Prompt
Only the lines below between the one holding "- Thermocouple simulator" and the one holding "for relative IRIs.", inclusive, are to be reproduced word for word; the pictures are to be left out.

Given data
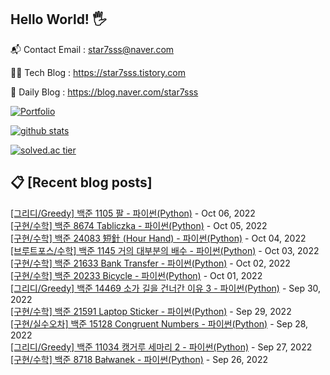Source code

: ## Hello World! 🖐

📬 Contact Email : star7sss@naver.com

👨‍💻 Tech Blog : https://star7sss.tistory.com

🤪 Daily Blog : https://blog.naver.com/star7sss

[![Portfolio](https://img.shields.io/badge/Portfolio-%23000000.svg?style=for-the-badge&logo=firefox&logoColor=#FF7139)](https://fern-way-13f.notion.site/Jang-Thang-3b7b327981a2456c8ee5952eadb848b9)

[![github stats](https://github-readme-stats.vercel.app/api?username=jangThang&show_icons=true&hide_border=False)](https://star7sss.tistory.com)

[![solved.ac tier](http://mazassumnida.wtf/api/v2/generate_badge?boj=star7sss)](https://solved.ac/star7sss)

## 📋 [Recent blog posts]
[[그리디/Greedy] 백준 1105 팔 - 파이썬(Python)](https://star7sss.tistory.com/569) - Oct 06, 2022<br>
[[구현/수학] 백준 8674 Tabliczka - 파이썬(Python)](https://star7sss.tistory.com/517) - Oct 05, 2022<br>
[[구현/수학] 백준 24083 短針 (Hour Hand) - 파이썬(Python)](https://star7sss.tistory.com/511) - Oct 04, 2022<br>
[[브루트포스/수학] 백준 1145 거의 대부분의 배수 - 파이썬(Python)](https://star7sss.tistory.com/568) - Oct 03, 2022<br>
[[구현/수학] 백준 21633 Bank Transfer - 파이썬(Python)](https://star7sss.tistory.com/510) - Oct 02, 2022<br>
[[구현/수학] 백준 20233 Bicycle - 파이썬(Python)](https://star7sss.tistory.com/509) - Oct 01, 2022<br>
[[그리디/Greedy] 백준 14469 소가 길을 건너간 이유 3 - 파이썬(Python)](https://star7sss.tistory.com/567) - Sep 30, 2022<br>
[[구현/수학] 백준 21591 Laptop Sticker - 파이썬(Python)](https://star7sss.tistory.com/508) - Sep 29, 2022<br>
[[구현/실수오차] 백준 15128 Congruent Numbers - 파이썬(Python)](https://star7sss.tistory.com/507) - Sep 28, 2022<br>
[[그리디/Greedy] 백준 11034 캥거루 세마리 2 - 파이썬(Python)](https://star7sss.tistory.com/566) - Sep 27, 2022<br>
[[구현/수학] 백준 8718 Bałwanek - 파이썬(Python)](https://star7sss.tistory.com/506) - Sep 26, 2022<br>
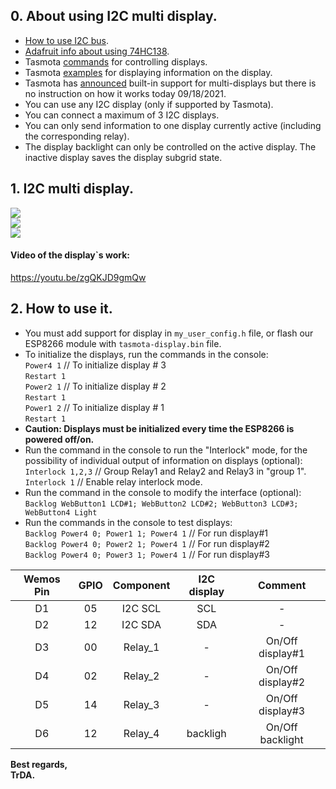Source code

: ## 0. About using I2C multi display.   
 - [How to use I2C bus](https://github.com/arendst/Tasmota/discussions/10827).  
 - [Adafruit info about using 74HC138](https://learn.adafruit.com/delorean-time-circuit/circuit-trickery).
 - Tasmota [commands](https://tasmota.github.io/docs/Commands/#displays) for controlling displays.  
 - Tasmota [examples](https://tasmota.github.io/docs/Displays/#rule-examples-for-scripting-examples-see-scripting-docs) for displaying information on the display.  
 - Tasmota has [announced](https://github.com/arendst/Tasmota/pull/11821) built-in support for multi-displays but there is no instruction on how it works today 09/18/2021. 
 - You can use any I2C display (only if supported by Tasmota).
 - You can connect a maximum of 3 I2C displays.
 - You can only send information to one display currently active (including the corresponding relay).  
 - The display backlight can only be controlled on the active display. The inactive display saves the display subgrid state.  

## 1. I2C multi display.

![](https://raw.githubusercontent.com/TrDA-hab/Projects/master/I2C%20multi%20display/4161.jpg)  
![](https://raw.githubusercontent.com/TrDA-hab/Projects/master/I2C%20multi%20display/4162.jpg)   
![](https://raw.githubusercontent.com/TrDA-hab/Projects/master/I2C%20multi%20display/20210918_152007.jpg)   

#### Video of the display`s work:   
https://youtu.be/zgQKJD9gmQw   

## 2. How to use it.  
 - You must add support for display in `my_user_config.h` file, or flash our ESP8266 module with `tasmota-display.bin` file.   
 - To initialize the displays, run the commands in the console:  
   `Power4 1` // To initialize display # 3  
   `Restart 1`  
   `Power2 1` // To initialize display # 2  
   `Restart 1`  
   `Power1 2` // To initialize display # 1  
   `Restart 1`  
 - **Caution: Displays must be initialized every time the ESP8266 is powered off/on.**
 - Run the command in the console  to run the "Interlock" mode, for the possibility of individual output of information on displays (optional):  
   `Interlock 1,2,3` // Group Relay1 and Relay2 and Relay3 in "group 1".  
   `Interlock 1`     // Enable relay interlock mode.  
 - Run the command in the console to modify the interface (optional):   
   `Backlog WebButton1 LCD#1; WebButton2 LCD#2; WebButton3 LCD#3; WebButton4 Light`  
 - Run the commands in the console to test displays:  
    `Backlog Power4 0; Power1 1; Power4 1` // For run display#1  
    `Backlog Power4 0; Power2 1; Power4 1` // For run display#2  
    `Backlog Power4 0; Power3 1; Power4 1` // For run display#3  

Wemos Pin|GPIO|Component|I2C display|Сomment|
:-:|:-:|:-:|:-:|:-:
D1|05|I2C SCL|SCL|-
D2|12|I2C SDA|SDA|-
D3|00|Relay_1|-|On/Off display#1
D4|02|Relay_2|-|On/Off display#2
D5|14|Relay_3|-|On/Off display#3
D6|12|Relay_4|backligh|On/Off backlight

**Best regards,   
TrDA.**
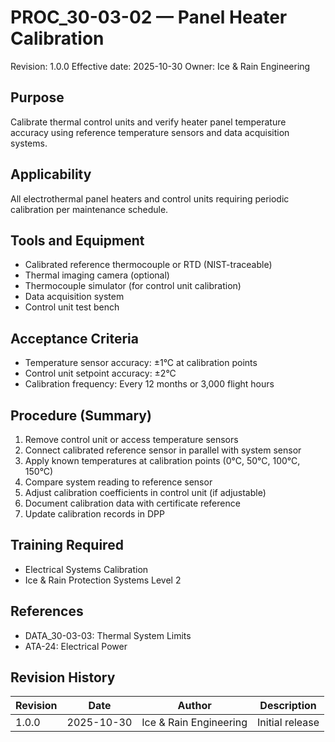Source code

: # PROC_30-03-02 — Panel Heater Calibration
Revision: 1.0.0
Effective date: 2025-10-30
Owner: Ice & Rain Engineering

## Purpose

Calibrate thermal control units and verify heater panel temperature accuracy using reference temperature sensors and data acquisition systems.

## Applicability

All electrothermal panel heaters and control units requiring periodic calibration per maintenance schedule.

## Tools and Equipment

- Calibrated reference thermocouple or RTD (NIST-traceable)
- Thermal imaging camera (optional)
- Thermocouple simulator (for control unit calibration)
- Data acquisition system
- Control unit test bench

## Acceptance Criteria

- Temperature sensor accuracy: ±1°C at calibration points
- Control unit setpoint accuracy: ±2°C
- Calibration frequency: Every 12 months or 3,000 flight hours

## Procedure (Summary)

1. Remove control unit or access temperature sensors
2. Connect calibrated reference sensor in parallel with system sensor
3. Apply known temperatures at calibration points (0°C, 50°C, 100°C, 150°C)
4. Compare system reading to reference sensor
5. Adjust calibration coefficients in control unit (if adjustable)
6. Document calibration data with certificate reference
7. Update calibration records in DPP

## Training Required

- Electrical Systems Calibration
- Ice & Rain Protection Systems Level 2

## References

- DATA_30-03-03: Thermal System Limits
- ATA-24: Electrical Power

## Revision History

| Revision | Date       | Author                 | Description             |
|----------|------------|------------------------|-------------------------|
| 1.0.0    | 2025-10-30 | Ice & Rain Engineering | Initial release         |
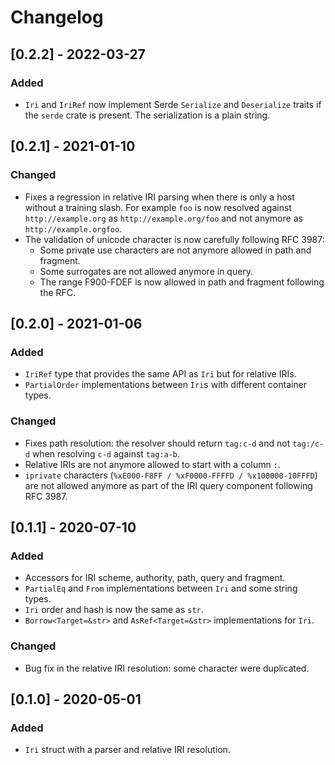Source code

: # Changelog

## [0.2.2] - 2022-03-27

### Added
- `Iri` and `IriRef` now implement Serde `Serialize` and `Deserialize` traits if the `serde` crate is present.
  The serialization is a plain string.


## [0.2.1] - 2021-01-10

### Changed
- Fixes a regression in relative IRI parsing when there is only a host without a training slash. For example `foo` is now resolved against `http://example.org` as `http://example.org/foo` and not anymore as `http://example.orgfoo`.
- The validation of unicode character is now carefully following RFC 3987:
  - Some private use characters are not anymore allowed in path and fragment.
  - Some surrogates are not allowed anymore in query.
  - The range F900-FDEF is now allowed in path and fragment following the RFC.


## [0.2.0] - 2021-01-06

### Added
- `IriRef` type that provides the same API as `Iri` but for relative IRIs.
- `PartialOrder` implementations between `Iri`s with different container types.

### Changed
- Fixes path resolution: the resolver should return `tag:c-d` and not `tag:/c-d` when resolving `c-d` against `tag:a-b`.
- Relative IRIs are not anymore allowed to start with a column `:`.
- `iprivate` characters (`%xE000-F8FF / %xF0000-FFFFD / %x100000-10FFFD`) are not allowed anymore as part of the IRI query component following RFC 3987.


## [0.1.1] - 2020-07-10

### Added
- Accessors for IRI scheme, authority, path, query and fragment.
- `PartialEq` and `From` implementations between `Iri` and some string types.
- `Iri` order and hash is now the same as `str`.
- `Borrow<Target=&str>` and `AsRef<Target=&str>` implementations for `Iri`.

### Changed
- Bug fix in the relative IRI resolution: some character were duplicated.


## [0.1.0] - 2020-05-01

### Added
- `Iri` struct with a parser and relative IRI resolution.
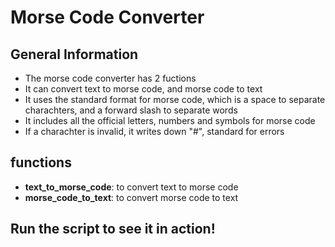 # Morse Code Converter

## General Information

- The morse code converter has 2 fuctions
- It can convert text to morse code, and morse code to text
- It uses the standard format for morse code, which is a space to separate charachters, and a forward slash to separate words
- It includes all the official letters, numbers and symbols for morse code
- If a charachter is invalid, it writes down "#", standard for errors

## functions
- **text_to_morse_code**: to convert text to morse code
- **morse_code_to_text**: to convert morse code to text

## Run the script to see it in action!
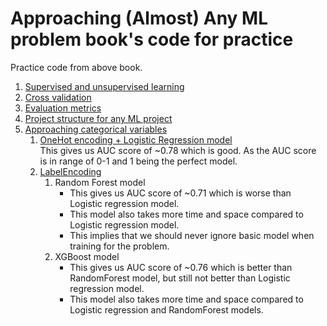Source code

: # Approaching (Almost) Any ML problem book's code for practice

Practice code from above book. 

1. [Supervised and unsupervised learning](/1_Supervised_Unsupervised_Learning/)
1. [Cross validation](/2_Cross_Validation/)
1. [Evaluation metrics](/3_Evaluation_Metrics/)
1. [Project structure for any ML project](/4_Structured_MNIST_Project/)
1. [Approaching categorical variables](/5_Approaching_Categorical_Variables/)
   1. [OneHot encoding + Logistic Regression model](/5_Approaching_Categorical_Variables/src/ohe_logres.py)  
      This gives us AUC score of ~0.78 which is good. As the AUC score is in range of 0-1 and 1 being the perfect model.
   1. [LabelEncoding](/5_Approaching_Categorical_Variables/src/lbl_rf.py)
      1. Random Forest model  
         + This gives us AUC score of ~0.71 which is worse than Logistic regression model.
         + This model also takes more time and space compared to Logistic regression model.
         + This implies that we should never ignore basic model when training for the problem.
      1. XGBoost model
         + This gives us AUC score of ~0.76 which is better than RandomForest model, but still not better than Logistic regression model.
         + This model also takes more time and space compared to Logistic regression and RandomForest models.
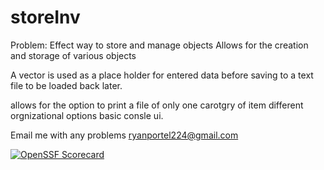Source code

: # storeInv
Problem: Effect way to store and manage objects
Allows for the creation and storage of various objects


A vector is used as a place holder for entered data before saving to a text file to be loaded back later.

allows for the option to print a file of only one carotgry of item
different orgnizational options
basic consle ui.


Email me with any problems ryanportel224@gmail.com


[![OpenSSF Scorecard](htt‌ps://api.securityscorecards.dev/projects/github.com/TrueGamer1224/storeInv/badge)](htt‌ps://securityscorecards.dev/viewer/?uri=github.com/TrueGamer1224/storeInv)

Result
- Thermocouple simulator (for control unit calibration)
- Data acquisition system
- Control unit test bench

## Acceptance Criteria

- Temperature sensor accuracy: ±1°C at calibration points
- Control unit setpoint accuracy: ±2°C
- Calibration frequency: Every 12 months or 3,000 flight hours

## Procedure (Summary)

1. Remove control unit or access temperature sensors
2. Connect calibrated reference sensor in parallel with system sensor
3. Apply known temperatures at calibration points (0°C, 50°C, 100°C, 150°C)
4. Compare system reading to reference sensor
5. Adjust calibration coefficients in control unit (if adjustable)
6. Document calibration data with certificate reference
7. Update calibration records in DPP

## Training Required

- Electrical Systems Calibration
- Ice & Rain Protection Systems Level 2

## References

- DATA_30-03-03: Thermal System Limits
- ATA-24: Electrical Power

## Revision History

| Revision | Date       | Author                 | Description             |
|----------|------------|------------------------|-------------------------|
| 1.0.0    | 2025-10-30 | Ice & Rain Engineering | Initial release         |
Source code

: # Changelog

## [0.2.2] - 2022-03-27

### Added
- `Iri` and `IriRef` now implement Serde `Serialize` and `Deserialize` traits if the `serde` crate is present.
  The serialization is a plain string.


## [0.2.1] - 2021-01-10

### Changed
- Fixes a regression in relative IRI parsing when there is only a host without a training slash. For example `foo` is now resolved against `http://example.org` as `http://example.org/foo` and not anymore as `http://example.orgfoo`.
- The validation of unicode character is now carefully following RFC 3987:
  - Some private use characters are not anymore allowed in path and fragment.
  - Some surrogates are not allowed anymore in query.
  - The range F900-FDEF is now allowed in path and fragment following the RFC.


## [0.2.0] - 2021-01-06

### Added
- `IriRef` type that provides the same API as `Iri` but for relative IRIs.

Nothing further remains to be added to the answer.